Return, with both end lines included, exactly what the data below holds from the line with "for object-centric learning." through the line with "Therefore the product", though not the pictures.

--

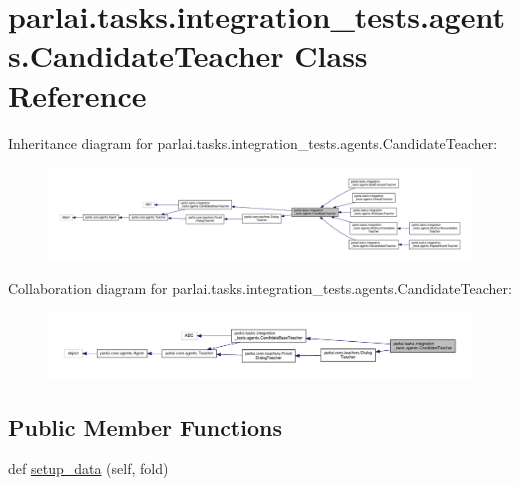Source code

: \hypertarget{classparlai_1_1tasks_1_1integration__tests_1_1agents_1_1CandidateTeacher}{}\section{parlai.\+tasks.\+integration\+\_\+tests.\+agents.\+Candidate\+Teacher Class Reference}
\label{classparlai_1_1tasks_1_1integration__tests_1_1agents_1_1CandidateTeacher}


Inheritance diagram for parlai.\+tasks.\+integration\+\_\+tests.\+agents.\+Candidate\+Teacher\+:
\nopagebreak
\begin{figure}[H]
\begin{center}
\leavevmode
\includegraphics[width=350pt]{d4/d48/classparlai_1_1tasks_1_1integration__tests_1_1agents_1_1CandidateTeacher__inherit__graph}
\end{center}
\end{figure}


Collaboration diagram for parlai.\+tasks.\+integration\+\_\+tests.\+agents.\+Candidate\+Teacher\+:
\nopagebreak
\begin{figure}[H]
\begin{center}
\leavevmode
\includegraphics[width=350pt]{d9/d03/classparlai_1_1tasks_1_1integration__tests_1_1agents_1_1CandidateTeacher__coll__graph}
\end{center}
\end{figure}
\subsection*{Public Member Functions}
\begin{DoxyCompactItemize}
\item 
def \hyperlink{classparlai_1_1tasks_1_1integration__tests_1_1agents_1_1CandidateTeacher_a9dafcc2731525aa45337b2d6816ad9a6}{setup\+\_\+data} (self, fold)
\end{DoxyCompactItemize}
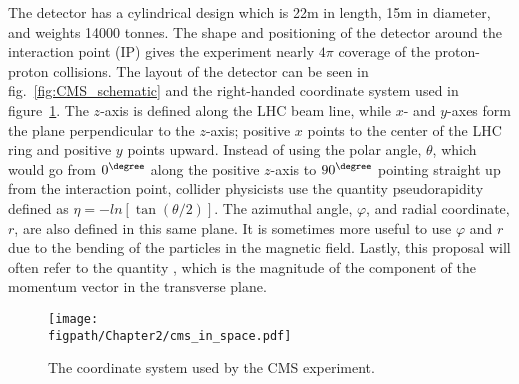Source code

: The detector has a cylindrical design which is 22\unit{m} in length, 15\unit{m} in diameter, and weights 14000 tonnes.
The shape and positioning of the detector around the interaction point (IP) gives the experiment nearly $4\pi$ coverage of the proton-proton collisions.
The layout of the detector can be seen in fig.~\ref{fig:CMS_schematic} and the right-handed coordinate system used in figure~\ref{fig:CMS_coordinate_system}.
The $z$-axis is defined along the LHC beam line, while $x$- and $y$-axes form the plane perpendicular to the $z$-axis; positive $x$ points to the center of the LHC ring and positive $y$ points upward.
Instead of using the polar angle, $\theta$, which would go from $0^{\degree}$ along the positive $z$-axis to $90^{\degree}$ pointing straight up from the interaction point, collider physicists use the quantity pseudorapidity defined as $\eta=-ln\left[\tan\left(\theta/2\right)\right]$.
The azimuthal angle, $\varphi$, and radial coordinate, $r$, are also defined in this same plane.
It is sometimes more useful to use $\varphi$ and $r$ due to the bending of the particles in the magnetic field.
Lastly, this proposal will often refer to the quantity \pt, which is the magnitude of the component of the momentum vector in the transverse plane.

\begin{figure}[!hbt]
	\centering
	\texttt{[image: \\figpath/Chapter2/cms\_in\_space.pdf]}
	\caption{The coordinate system used by the CMS experiment.}
	\label{fig:CMS_coordinate_system}
\end{figure}
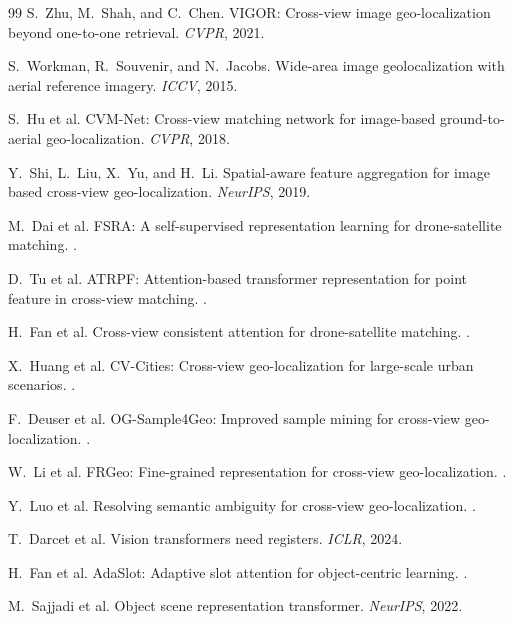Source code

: \documentclass{article}
\begin{document}
{\begin{thebibliography}{99}
S.~Zhu, M.~Shah, and C.~Chen.
\newblock VIGOR: Cross-view image geo-localization beyond one-to-one retrieval.
\newblock \emph{CVPR}, 2021.

S.~Workman, R.~Souvenir, and N.~Jacobs.
\newblock Wide-area image geolocalization with aerial reference imagery.
\newblock \emph{ICCV}, 2015.

S.~Hu et al.
\newblock CVM-Net: Cross-view matching network for image-based ground-to-aerial geo-localization.
\newblock \emph{CVPR}, 2018.

Y.~Shi, L.~Liu, X.~Yu, and H.~Li.
\newblock Spatial-aware feature aggregation for image based cross-view geo-localization.
\newblock \emph{NeurIPS}, 2019.

M.~Dai et al.
\newblock FSRA: A self-supervised representation learning for drone-satellite matching.
.

D.~Tu et al.
\newblock ATRPF: Attention-based transformer representation for point feature in cross-view matching.
.

H.~Fan et al.
\newblock Cross-view consistent attention for drone-satellite matching.
.

X.~Huang et al.
\newblock CV-Cities: Cross-view geo-localization for large-scale urban scenarios.
.

F.~Deuser et al.
\newblock OG-Sample4Geo: Improved sample mining for cross-view geo-localization.
.

W.~Li et al.
\newblock FRGeo: Fine-grained representation for cross-view geo-localization.
.

Y.~Luo et al.
\newblock Resolving semantic ambiguity for cross-view geo-localization.
.

T.~Darcet et al.
\newblock Vision transformers need registers.
\newblock \emph{ICLR}, 2024.

H.~Fan et al.
\newblock AdaSlot: Adaptive slot attention for object-centric learning.
.

M.~Sajjadi et al.
\newblock Object scene representation transformer.
\newblock \emph{NeurIPS}, 2022.


\end{thebibliography}}
\end{document}
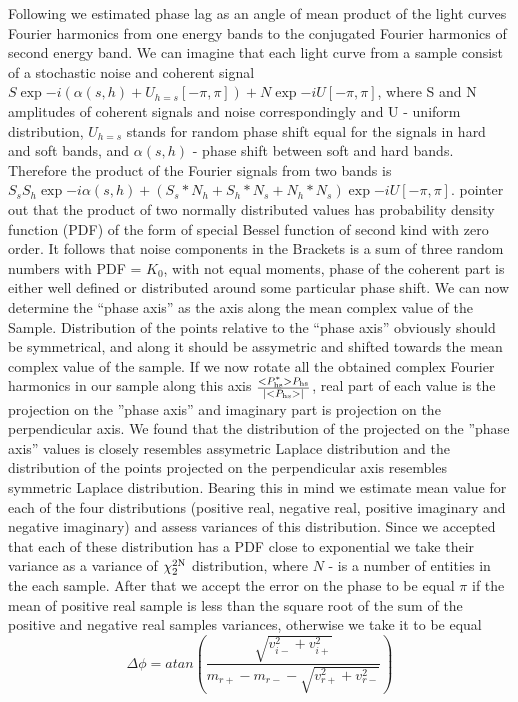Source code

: \documentclass[a4paper,fleqn,usenatbib]{mnras}
\begin{document}
Following \citep{1997ApJ...474L..43V} we estimated phase lag as an angle of mean product of the light curves Fourier harmonics from one energy bands to the conjugated Fourier harmonics of second energy band. 
We can imagine that each light curve from a sample consist of a stochastic noise and coherent signal $S\exp{-i(\alpha(s, h) + U_{h=s}[-\pi, \pi])} + N\exp{-iU[-\pi, \pi]}$, where S and N amplitudes of coherent signals and noise correspondingly and U - uniform distribution, $U_{h=s}$ stands for random phase shift equal for the signals in hard and soft bands, and $\alpha(s, h)$ - phase shift between soft and hard bands.
Therefore the product of the Fourier signals from two bands is $S_{s}S_{h}\exp{-i\alpha(s, h) + (S_{s}*N_{h} + S_{h}*N_{s} + N_{h}*N_{s})\exp{-iU[-\pi, \pi]}}$.
\citep{bachetti17} pointer out that the product of two normally distributed values has probability density function (PDF) of the form of special Bessel function of second kind with zero order. 
It follows that noise components in the Brackets is a sum of three random numbers with PDF = $K_{0}$, with not equal moments, phase of the coherent part is either well defined or distributed around some particular phase shift.
We can now determine the ``phase axis'' as the axis along the mean complex value of the Sample.
Distribution of the points relative to the ``phase axis'' obviously should be symmetrical, and along it should be assymetric and shifted towards the mean complex value of the sample.
If we now rotate all the obtained complex Fourier harmonics in our sample along this axis $\frac{<P_{\rm hs}^{*}>P_{\rm hs}}{|<P_{\rm hs}>|}$, real part of each value is the projection on the ''phase axis'' and imaginary part is projection on the perpendicular axis. 
We found that the distribution of the projected on the ''phase axis'' values is closely resembles assymetric Laplace distribution and the distribution of the points projected on the perpendicular axis resembles symmetric Laplace distribution. 
Bearing this in mind we estimate mean value for each of the four distributions (positive real, negative real, positive imaginary and negative imaginary) and assess variances of this distribution.
Since we accepted that each of these distribution has a PDF close to exponential we take their variance as a variance of $\chi_2^{\rm 2N}$ distribution, where $N$ - is a number of entities in the each sample. 
After that we accept the error on the phase to be equal $\pi$ if the mean of positive real sample is less than the square root of the sum of the positive and negative real samples variances, otherwise we take it to be equal
\begin{equation}
        \Delta \phi = atan{\left(\frac{\sqrt{v_{i-}^2 + v_{i+}^{2}}}{m_{r+} - m_{r-} - \sqrt{v_{r+}^2 + v_{r-}^2}}\right)}
\end{equation}
\end{document}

--

- **RESPONSE TO THE EXERCISE**:
\newblock AdaSlot: Adaptive slot attention for object-centric learning.
.

M.~Sajjadi et al.
\newblock Object scene representation transformer.
\newblock \emph{NeurIPS}, 2022.


\end{thebibliography}}
\end{document}
Source code

: \documentclass[a4paper,fleqn,usenatbib]{mnras}
\begin{document}
Following \citep{1997ApJ...474L..43V} we estimated phase lag as an angle of mean product of the light curves Fourier harmonics from one energy bands to the conjugated Fourier harmonics of second energy band. 
We can imagine that each light curve from a sample consist of a stochastic noise and coherent signal $S\exp{-i(\alpha(s, h) + U_{h=s}[-\pi, \pi])} + N\exp{-iU[-\pi, \pi]}$, where S and N amplitudes of coherent signals and noise correspondingly and U - uniform distribution, $U_{h=s}$ stands for random phase shift equal for the signals in hard and soft bands, and $\alpha(s, h)$ - phase shift between soft and hard bands.
Therefore the product of the Fourier signals from two bands is $S_{s}S_{h}\exp{-i\alpha(s, h) + (S_{s}*N_{h} + S_{h}*N_{s} + N_{h}*N_{s})\exp{-iU[-\pi, \pi]}}$.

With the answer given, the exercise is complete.